_TASK DESCRIPTION_
Every entry must be given again exactly.

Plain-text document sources

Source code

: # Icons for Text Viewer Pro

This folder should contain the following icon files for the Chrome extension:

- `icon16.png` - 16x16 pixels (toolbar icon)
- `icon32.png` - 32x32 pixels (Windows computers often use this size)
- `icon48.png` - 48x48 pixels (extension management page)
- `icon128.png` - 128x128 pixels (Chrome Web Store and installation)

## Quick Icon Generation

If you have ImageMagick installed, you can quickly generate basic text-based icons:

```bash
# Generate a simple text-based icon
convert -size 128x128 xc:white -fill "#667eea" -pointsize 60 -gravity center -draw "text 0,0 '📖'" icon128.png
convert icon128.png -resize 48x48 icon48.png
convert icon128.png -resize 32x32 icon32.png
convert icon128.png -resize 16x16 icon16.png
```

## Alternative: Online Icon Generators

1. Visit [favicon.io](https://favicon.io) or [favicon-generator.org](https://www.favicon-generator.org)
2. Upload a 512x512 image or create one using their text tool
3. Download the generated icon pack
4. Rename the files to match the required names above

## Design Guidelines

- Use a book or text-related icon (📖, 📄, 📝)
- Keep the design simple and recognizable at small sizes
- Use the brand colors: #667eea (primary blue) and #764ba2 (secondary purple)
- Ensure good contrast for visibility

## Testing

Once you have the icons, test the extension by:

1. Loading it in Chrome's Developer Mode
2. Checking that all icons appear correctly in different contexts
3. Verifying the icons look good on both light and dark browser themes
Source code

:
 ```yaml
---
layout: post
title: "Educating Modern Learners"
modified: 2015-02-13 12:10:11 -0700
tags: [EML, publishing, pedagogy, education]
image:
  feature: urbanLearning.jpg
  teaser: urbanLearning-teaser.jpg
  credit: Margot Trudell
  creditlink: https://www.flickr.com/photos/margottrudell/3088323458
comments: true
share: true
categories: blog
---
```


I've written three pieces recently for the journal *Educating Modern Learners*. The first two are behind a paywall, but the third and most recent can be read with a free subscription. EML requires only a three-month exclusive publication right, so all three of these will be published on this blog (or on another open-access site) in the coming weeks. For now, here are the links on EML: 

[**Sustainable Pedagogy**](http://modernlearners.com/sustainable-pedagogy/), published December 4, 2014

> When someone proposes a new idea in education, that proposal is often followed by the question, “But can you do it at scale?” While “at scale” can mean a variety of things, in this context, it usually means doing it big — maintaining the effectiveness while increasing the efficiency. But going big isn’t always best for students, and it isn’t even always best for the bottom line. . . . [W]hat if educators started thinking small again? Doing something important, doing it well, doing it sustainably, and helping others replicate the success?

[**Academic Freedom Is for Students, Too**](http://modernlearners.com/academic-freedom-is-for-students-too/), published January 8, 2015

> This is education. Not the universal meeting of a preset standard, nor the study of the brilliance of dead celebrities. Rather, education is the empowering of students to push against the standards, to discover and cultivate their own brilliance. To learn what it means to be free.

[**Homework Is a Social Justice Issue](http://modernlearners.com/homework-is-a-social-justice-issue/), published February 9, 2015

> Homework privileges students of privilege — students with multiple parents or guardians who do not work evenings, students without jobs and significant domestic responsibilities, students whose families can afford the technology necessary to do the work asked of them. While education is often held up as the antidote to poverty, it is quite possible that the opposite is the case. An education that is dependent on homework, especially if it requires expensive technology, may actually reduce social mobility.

_TASK ANSWER_
Source code

: # Icons for Text Viewer Pro

This folder should contain the following icon files for the Chrome extension:

- `icon16.png` - 16x16 pixels (toolbar icon)
- `icon32.png` - 32x32 pixels (Windows computers often use this size)
- `icon48.png` - 48x48 pixels (extension management page)
- `icon128.png` - 128x128 pixels (Chrome Web Store and installation)

## Quick Icon Generation

If you have ImageMagick installed, you can quickly generate basic text-based icons:

```bash
# Generate a simple text-based icon
convert -size 128x128 xc:white -fill "#667eea" -pointsize 60 -gravity center -draw "text 0,0 '📖'" icon128.png
convert icon128.png -resize 48x48 icon48.png
convert icon128.png -resize 32x32 icon32.png
convert icon128.png -resize 16x16 icon16.png
```

## Alternative: Online Icon Generators

1. Visit [favicon.io](https://favicon.io) or [favicon-generator.org](https://www.favicon-generator.org)
2. Upload a 512x512 image or create one using their text tool
3. Download the generated icon pack
4. Rename the files to match the required names above

## Design Guidelines

- Use a book or text-related icon (📖, 📄, 📝)
- Keep the design simple and recognizable at small sizes
- Use the brand colors: #667eea (primary blue) and #764ba2 (secondary purple)
- Ensure good contrast for visibility

## Testing

Once you have the icons, test the extension by:

1. Loading it in Chrome's Developer Mode
2. Checking that all icons appear correctly in different contexts
3. Verifying the icons look good on both light and dark browser themes
Source code

:
 ```yaml
---
layout: post
title: "Educating Modern Learners"
modified: 2015-02-13 12:10:11 -0700
tags: [EML, publishing, pedagogy, education]
image:
  feature: urbanLearning.jpg
  teaser: urbanLearning-teaser.jpg
  credit: Margot Trudell
  creditlink: https://www.flickr.com/photos/margottrudell/3088323458
comments: true
share: true
categories: blog
---
```


I've written three pieces recently for the journal *Educating Modern Learners*. The first two are behind a paywall, but the third and most recent can be read with a free subscription. EML requires only a three-month exclusive publication right, so all three of these will be published on this blog (or on another open-access site) in the coming weeks. For now, here are the links on EML: 

[**Sustainable Pedagogy**](http://modernlearners.com/sustainable-pedagogy/), published December 4, 2014

> When someone proposes a new idea in education, that proposal is often followed by the question, “But can you do it at scale?” While “at scale” can mean a variety of things, in this context, it usually means doing it big — maintaining the effectiveness while increasing the efficiency. But going big isn’t always best for students, and it isn’t even always best for the bottom line. . . . [W]hat if educators started thinking small again? Doing something important, doing it well, doing it sustainably, and helping others replicate the success?

[**Academic Freedom Is for Students, Too**](http://modernlearners.com/academic-freedom-is-for-students-too/), published January 8, 2015

> This is education. Not the universal meeting of a preset standard, nor the study of the brilliance of dead celebrities. Rather, education is the empowering of students to push against the standards, to discover and cultivate their own brilliance. To learn what it means to be free.

[**Homework Is a Social Justice Issue](http://modernlearners.com/homework-is-a-social-justice-issue/), published February 9, 2015

> Homework privileges students of privilege — students with multiple parents or guardians who do not work evenings, students without jobs and significant domestic responsibilities, students whose families can afford the technology necessary to do the work asked of them. While education is often held up as the antidote to poverty, it is quite possible that the opposite is the case. An education that is dependent on homework, especially if it requires expensive technology, may actually reduce social mobility.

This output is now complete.